Ils patrouillent de minuit à 05H00 du matin, interdisant toute circulation, sauf dispense, ajoute l’adjoint au maire. “La journée, on a une équipe dénommée +Delta force+”.

En cas d’arrestation, les suspects sont gardés à la maison des jeunes, en attendant que le maire statue sur leur sort et décide de leur éventuel envoi au tribunal de Mopti.

La population fournit une contribution mensuelle. Avec un gilet jaune en guise d’uniforme, un talkie-walkie et un bâton ou une machette pour tout équipement, la brigade, composée de bouchers, tailleurs, épiciers ou artisans, affiche de toute façon un train de vie frugal.

“Nous avons 30 talkie-walkies, c’est un de nos ressortissants au Congo qui les a envoyés”, indique son président, Mahamane Kebe, devant les tissus colorés de son échoppe de tailleur. “En ce moment, nous avons des éléments qui circulent dans le marché pour en assurer la sécurité”, souligne-t-il.

– Cartes d’électeurs –

Coiffée d’un voile jaune, la lèvre inférieure tatouée, Aminata Tounkara est venue en pirogue de Kodaga, plus à l’ouest, à la foire de Konna.

Cette mère de trois enfants, un bébé attaché dans le dos, regrette de ne pouvoir voter le 29 juillet: “Je n’ai pas de carte d’identité, donc je ne peux pas obtenir ma carte d’électeur”.

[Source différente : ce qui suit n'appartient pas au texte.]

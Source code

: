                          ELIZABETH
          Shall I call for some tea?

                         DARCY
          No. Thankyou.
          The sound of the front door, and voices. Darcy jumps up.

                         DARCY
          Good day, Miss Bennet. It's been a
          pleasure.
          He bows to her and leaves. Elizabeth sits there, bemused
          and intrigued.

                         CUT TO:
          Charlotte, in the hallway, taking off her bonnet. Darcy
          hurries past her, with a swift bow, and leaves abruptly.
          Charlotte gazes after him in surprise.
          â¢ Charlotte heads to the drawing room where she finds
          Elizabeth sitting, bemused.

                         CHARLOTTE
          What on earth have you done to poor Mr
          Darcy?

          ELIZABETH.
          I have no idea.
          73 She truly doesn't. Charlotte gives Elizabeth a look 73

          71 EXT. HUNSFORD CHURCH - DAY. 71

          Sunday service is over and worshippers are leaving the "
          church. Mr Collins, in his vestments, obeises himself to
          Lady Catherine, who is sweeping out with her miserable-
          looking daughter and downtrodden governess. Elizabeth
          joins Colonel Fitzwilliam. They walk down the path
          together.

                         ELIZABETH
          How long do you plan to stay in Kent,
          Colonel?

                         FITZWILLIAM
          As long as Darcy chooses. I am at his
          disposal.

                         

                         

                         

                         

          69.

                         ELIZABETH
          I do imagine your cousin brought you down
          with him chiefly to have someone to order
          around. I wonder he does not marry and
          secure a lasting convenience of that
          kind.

Selon la loi électorale, ces cartes biométriques, délivrées individuellement sur présentation d’identité, seront obligatoires pour voter, sauf “force majeure” autorisant l’utilisation de la carte d’identité.

Dans une école de Konna, un peloton de cette gendarmerie malienne introuvable dans le reste de la ville accomplit une mission aussi ponctuelle que capitale: la surveillance de la distribution des cartes d’électeurs.

Assis à une table, un électeur cherche dans une pile de cartes, outre la sienne, celles d’une dizaine de membres de sa famille.

“Normalement, nous n’avons pas le droit de donner la carte de quelqu’un d’autre, mais avec l’insécurité, tout le village ne peut pas se déplacer”, reconnaît un responsable du bureau de vote.

“Nous allons tout faire pour que l’élection se déroule très normalement ici à Konna”, affirme Yaya Traoré. “Mais, dans les villages des environs, personne n’ira voter” à cause de l’insécurité, selon lui.

Election ou pas, certaines mesures de sécurité, en particulier l’interdiction de la circulation des motos et des pick-up entre de nombreuses localités de la région, compliquent la vie quotidienne des habitants.

“C’est ma moto qui me permet de subvenir aux besoins des miens”, affirme Mahama Karabenta, pêcheur bozo du cercle de Youwarou, au nord-ouest de Konna, qui s’apprête à repartir au guidon de sa machine avec le mil acheté à la foire pour sa famille de 16 personnes.

Selon lui, “le mieux serait que les problèmes du Mali soient réglés, comme ça les gens pourraient circuler librement”.